For my yoke is easy, and my burden is light."(3) To whom is it light but to the
meek and lowly in heart, whom knowledge doth not puff up, but charity
edifieth? Let them remember, then, that those who celebrated the passover at that time
in type and shadow, when they were ordered to mark their door-posts with the
blood of the lamb, used hyssop to mark them with.(4) Now this is a meek and lowly
herb, and yet nothing is stronger and more penetrating than its roots; that
being rooted and grounded in love, we may be able to comprehend with all saints
what is the breadth, and length, and depth, and height,(5)--that is, to
comprehend the cross of our Lord, the breadth of which is indicated by the transverse
wood on which the hands are stretched, its length by the part from the ground up
to the cross-bar on which the whole body from the head downwards is fixed, its
height by the part from the crossbar to the top on which the head lies, and
its depth by the part which is hidden, being fixed in the earth. And by this sign
of the cross all Christian action is symbolized, viz., to do good works in
Christ, to cling with constancy to Him, tó hope for heaven, and not to desecrate
the sacraments. And purified by this Christian action, we shall be able to know
even "the love of Christ which passeth knowledge," who is equal to the Father,
by whom all things, were made, "that we may be filled with all the fullness of
God."(6) There is besides in hyssop a purgative virtue, that the breast may not
be swollen with that knowledge which puffeth up, nor boast vainly of the
riches brought out from Egypt. "Purge me with hyssop," the psalmist says,(7) "and I
shall be clean; wash me, and I shall be whiter than snow. Make me to hear joy
and gladness." Then he immediately adds, to show that it is purifying from pride
that is indicated by hyssop, "that the bones which Thou hast broken(8) may
rejoice."
CHAP. 42.--SACRED SCRIPTURE COMPARED WITH PROFANE AUTHORS.

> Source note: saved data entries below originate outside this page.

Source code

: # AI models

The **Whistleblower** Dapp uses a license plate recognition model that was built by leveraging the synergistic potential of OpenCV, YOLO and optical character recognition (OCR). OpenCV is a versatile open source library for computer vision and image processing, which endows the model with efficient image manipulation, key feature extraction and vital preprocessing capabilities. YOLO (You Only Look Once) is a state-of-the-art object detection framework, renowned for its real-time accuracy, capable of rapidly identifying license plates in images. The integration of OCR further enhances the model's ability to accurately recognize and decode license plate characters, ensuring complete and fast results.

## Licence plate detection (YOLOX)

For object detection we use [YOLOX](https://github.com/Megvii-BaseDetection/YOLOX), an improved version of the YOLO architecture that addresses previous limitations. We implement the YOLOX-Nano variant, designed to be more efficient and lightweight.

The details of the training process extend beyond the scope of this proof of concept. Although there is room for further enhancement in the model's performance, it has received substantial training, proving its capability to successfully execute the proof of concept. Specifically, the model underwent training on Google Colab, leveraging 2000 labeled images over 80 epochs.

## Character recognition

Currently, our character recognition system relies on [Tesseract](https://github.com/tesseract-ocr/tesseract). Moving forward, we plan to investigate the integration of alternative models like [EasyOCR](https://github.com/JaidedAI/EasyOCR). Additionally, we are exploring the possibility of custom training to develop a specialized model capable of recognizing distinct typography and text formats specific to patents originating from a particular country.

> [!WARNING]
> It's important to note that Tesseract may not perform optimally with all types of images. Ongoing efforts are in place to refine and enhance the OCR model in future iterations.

63. But just as poor as the store of gold and silver and garments which
the people of Israel brought with them out of Egypt was in comparison with the
riches which they afterwards attained at Jerusalem, and which reached their
height in the reign of King Solomon, so poor is all the useful knowledge which is
gathered from the books of the heathen when compared with the knowledge of Holy
Scripture, For whatever man may have learnt from other sources, if it is
hurtful, it is there condemned; if it is useful, it is therein contained. And while
every man may find there all that he has learnt of useful elsewhere, he will find
there in much greater abundance things that are to be found nowhere else, but
can be learnt only in the wonderful sublimity and wonderful simplicity of the
Scriptures.
When, then, the reader is possessed of the instruction here pointed out,
so that unknown signs have ceased to be a hindrance to him; when he is meek and
lowly of heart, subject to the easy yoke of Christ, and loaded with His light
burden, rooted and grounded and built up in faith, so that knowledge cannot puff
him up, let him then approach the consideration and discussion of ambiguous
signs in Scripture. And about these I shall now, in a third book, endeavor to say
what the Lord shall be pleased to vouchsafe.